Data records START
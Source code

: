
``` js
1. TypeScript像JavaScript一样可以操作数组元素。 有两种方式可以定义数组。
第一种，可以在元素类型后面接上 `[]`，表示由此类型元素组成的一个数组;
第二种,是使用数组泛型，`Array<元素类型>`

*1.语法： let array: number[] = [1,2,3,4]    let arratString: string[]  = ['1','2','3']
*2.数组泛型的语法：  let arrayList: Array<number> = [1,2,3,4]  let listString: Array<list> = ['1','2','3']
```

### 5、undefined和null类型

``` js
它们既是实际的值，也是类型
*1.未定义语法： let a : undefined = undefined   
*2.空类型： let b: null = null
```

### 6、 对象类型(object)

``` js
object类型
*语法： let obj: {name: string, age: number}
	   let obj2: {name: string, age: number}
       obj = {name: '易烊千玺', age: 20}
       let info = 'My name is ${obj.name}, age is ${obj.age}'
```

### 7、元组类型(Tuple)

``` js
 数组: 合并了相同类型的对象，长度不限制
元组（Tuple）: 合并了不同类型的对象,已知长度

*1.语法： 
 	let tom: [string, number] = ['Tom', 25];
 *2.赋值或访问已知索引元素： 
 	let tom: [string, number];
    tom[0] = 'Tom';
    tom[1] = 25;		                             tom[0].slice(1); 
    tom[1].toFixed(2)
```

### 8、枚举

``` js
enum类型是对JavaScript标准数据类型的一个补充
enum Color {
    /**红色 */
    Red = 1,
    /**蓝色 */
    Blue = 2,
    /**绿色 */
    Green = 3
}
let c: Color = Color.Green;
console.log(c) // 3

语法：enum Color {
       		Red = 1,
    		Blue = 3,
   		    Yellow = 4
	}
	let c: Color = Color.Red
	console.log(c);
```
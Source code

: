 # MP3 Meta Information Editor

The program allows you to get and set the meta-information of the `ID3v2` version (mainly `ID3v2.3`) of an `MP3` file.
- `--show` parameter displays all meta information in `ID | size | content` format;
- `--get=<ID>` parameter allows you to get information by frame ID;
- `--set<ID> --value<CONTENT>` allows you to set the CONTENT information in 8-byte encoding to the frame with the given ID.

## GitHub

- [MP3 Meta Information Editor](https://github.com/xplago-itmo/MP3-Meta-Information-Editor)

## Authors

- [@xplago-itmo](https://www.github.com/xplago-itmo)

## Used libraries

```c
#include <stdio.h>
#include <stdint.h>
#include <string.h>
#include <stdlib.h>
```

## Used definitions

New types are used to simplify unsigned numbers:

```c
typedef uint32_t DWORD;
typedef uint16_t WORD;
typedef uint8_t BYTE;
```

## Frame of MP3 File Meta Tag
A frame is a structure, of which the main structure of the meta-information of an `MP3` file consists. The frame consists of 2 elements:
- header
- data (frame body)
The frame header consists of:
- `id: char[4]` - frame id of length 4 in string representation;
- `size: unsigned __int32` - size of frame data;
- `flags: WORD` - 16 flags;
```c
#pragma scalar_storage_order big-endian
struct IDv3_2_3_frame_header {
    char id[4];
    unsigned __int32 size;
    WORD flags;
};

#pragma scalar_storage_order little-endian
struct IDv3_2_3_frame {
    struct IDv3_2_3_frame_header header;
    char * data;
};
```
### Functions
Data records END
Data records START
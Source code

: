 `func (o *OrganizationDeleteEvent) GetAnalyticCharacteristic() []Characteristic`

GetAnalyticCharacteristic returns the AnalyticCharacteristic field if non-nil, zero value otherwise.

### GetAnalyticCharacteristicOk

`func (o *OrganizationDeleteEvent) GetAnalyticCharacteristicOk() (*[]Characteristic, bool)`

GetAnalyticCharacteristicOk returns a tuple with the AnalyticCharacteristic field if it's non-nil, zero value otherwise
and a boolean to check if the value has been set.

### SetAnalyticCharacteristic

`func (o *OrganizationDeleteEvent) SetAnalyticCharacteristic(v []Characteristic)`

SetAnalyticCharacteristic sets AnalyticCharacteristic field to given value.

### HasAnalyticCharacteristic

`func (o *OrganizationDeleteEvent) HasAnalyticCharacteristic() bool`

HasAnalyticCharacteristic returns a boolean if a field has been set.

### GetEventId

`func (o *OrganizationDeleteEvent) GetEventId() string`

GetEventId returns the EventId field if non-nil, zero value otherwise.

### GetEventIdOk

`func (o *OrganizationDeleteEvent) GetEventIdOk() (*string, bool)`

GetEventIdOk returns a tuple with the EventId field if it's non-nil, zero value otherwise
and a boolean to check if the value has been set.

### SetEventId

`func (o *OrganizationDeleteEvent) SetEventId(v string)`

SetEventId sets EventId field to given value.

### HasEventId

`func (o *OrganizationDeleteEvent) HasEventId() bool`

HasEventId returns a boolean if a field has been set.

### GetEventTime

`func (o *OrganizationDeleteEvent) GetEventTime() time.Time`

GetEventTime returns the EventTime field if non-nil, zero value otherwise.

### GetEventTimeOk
Data records END
● Action item:
Output the lines of the records above exactly as they appear, from the line containing "The frame header" through the line containing "### Functions".

● Solution:
The frame header consists of:
- `id: char[4]` - frame id of length 4 in string representation;
- `size: unsigned __int32` - size of frame data;
- `flags: WORD` - 16 flags;
```c
#pragma scalar_storage_order big-endian
struct IDv3_2_3_frame_header {
    char id[4];
    unsigned __int32 size;
    WORD flags;
};

#pragma scalar_storage_order little-endian
struct IDv3_2_3_frame {
    struct IDv3_2_3_frame_header header;
    char * data;
};
```
### Functions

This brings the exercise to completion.